__What the task asks__:
Across the data below, how many lines hold "ridge"? Answer with that number and nothing else.

[Source records]
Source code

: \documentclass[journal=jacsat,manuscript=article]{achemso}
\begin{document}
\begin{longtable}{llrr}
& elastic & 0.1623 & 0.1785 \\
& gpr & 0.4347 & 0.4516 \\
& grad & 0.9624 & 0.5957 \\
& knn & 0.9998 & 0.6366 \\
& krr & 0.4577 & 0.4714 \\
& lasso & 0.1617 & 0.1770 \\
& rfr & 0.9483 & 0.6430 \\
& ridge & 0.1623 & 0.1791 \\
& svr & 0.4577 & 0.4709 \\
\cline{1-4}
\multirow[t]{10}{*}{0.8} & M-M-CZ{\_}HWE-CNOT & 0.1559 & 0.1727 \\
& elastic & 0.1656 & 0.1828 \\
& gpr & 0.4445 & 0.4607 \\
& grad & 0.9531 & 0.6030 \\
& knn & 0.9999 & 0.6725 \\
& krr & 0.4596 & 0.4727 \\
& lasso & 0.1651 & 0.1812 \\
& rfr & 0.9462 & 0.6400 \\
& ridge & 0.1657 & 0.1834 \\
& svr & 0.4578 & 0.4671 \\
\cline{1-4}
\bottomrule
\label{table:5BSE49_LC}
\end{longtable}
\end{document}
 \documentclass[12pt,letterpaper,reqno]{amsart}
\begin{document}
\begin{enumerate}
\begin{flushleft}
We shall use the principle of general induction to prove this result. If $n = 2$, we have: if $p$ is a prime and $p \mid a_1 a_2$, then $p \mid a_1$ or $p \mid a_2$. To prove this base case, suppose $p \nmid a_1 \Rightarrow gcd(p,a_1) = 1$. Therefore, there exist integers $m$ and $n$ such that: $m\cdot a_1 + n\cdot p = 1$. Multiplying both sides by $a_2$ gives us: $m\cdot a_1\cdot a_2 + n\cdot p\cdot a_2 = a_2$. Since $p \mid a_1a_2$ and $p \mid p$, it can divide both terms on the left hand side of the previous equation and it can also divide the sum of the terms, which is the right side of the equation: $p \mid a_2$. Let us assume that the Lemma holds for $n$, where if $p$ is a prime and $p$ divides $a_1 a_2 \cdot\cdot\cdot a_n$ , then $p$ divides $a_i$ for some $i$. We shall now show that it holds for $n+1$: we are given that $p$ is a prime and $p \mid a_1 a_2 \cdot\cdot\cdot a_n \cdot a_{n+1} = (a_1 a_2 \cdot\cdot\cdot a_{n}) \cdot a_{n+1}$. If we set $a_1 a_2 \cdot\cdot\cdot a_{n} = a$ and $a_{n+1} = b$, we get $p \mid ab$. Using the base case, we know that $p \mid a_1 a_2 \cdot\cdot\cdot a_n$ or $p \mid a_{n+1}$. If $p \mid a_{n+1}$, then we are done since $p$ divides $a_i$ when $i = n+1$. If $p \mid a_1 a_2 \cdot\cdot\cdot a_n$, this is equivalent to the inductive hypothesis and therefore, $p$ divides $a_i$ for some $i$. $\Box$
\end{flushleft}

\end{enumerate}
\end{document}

__Response box__:
2